Eszter Erdosi, Independent scholar
Stench on a Branch: Multispecies Labour, Transcontinental Biopolitics and Local Wildlife Management in Gerard Ortín’s Wolf Urine (2017)
Produced in the Basque province of Álava, Gerard Ortín’s photography series titled Wolf Urine (2017) shows bottles of wolf urine hung on tree branches alongside a road. The decline of the wolf population in the area has led to the overpopulation of their historic prey, the wild boar, resulting in an increase in the number of roadkill accidents. Local authorities started using bottles of wolf urine, imported from the United States of America, to imitate the presence of the boars’ predator; the smell emanating from the bottles acts as a natural deterrent and keeps both drivers and wild boars safe by keeping the latter away from the roads. Wolf Urine does not directly represent the humans and the wild boars in Álava or the wolves at the urine’s site of production overseas. Instead, it makes the bottles containing the substance its primary subject matter.
This paper will consider how Wolf Urine rejects the binary between the global and the local by centring the bottles that encapsulate the interwoven multispecies connections between human labour on site and animal labour elsewhere. As such, I will explore how Ortín’s work simultaneously distils the multispecies politics of the global marketisation of bio-based substances and those of local wildlife management practices. In a broader sense, I will also make the case for multispecies labour as a framework that can allow ecocritical art histories to bridge the gap between the local and the global.

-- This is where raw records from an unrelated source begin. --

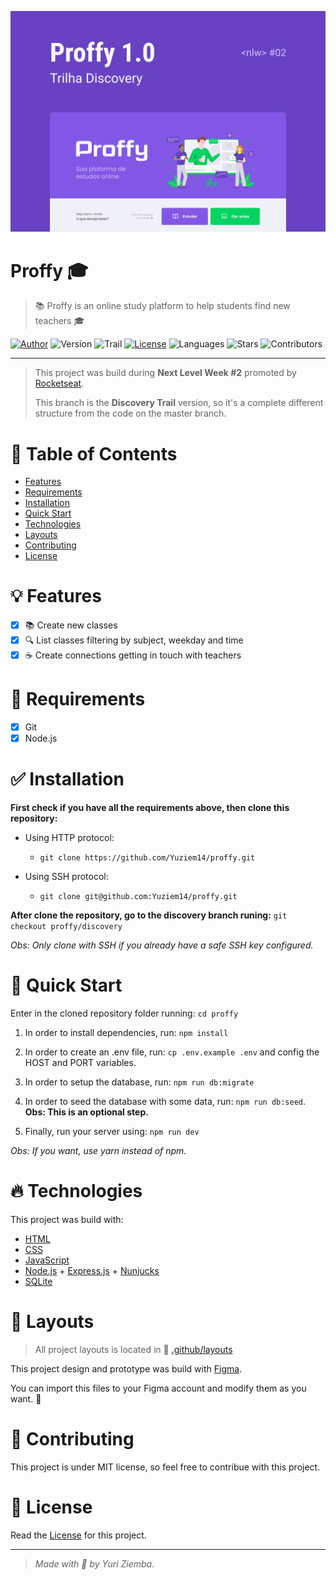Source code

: ![Proffy](./.github/proffy.png 'Proffy')

# Proffy :mortar_board:

> :books: Proffy is an online study platform to help students find new teachers :mortar_board:

[![Author](https://img.shields.io/badge/author-yuziem14-8257E5?style=flat-square)](https://github.com/yuziem14)
![Version](https://img.shields.io/badge/version-1.0.0-8257E5?style=flat-square)
![Trail](https://img.shields.io/badge/trail-discovery-8257E5?style=flat-square)
[![License](https://img.shields.io/badge/license-MIT-8257E5?style=flat-square)](LICENSE.md)
![Languages](https://img.shields.io/github/languages/count/yuziem14/proffy?style=flat-square&color=8257E5)
![Stars](https://img.shields.io/github/stars/yuziem14/proffy?style=social)
![Contributors](https://img.shields.io/github/contributors/yuziem14/proffy?style=social)

---

> This project was build during **Next Level Week #2** promoted by [Rocketseat](https://github.com/rocketseat).
>
> This branch is the **Discovery Trail** version, so it's a complete different structure from the code on the master branch.

# :pushpin: Table of Contents

- [Features](#bulb-features)
- [Requirements](#construction-requirements)
- [Installation](#white_check_mark-installation)
- [Quick Start](#rocket-quick-start)
- [Technologies](#fire-technologies)
- [Layouts](#art-layouts)
- [Contributing](#robot-contributing)
- [License](#pencil-license)

# :bulb: Features

- [x] :books: Create new classes
- [x] :mag: List classes filtering by subject, weekday and time
- [x] :coffee: Create connections getting in touch with teachers

# :construction: Requirements

- [x] Git
- [x] Node.js

# :white_check_mark: Installation

**First check if you have all the requirements above, then clone this repository:**

- Using HTTP protocol:

  - `git clone https://github.com/Yuziem14/proffy.git`

- Using SSH protocol:
  - `git clone git@github.com:Yuziem14/proffy.git`

**After clone the repository, go to the discovery branch runing:** `git checkout proffy/discovery`

_Obs: Only clone with SSH if you already have a safe SSH key configured._

# :rocket: Quick Start

Enter in the cloned repository folder running: `cd proffy`

1. In order to install dependencies, run: `npm install`

2. In order to create an .env file, run: `cp .env.example .env` and config the HOST and PORT variables.

3. In order to setup the database, run: `npm run db:migrate`

4. In order to seed the database with some data, run: `npm run db:seed`. **Obs: This is an optional step.**

5. Finally, run your server using: `npm run dev`

_Obs: If you want, use yarn instead of npm._

# :fire: Technologies

This project was build with:

- [HTML](https://developer.mozilla.org/en-US/docs/Web/HTML)
- [CSS](https://developer.mozilla.org/en-US/docs/Web/CSS)
- [JavaScript](https://developer.mozilla.org/en-US/docs/Web/javascript)
- [Node.js](https://nodejs.org/en/) + [Express.js](http://expressjs.com/) + [Nunjucks](https://mozilla.github.io/nunjucks/)
- [SQLite](https://sqlite.org/index.html)

# :art: Layouts

> All project layouts is located in :file_folder: [.github/layouts](https://github.com/Yuziem14/proffy/tree/proffy/discovery/.github/layouts)

This project design and prototype was build with [Figma](https://www.figma.com/).

You can import this files to your Figma account and modify them as you want. :pray:

# :robot: Contributing

This project is under MIT license, so feel free to contribue with this project.

# :pencil: License

Read the [License](LICENSE.md) for this project.

---

> _Made with :purple_heart: by Yuri Ziemba._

Katherine Fein, Amherst College, Massachusetts, USA
The Global Intimacies of Ivory Miniatures
Ivory miniatures are seemingly local objects. Small-scale portraits intended for private viewing, they have long been understood through the framework of intimacy. Scholars have discussed how ivory miniatures documented and fostered interpersonal affection, contributing to cultural shifts around romantic and familial intimacy in the eighteenth- and nineteenth-century Anglo-American world. I argue that ivory miniatures also evince a different kind of intimacy—an ecological intimacy that bridges continents and species and envelops these seemingly local objects in global networks of exchange and exploitation. Miniatures were painted on slivers of African elephant tusks, yet the word elephant is almost entirely absent in literature about portrait miniatures to date. This widespread omission obscures the imbrication of these tiny portraits in both the killing of elephants and the enslavement of human beings that accompanied the lucrative ivory trade. By foregrounding rather than suppressing ivory’s animal origins, my paper reframes portraits on ivory as multispecies objects both complicit in global histories of violence and resistant to the ideologies that justified that violence. My analysis contests the local/global binary by centring the fraught coexistence of these geographic frames, attending in equal measure to tusk and skin, elephants and people, materiality and representation. Ultimately, I undermine anthropocentric conceptions of intimacy that emerged at this historical moment—and which continue to reverberate into our present—by uncovering how ivory miniatures attest at once to interpersonal affection and the fraught interdependence of human and nonhuman lives.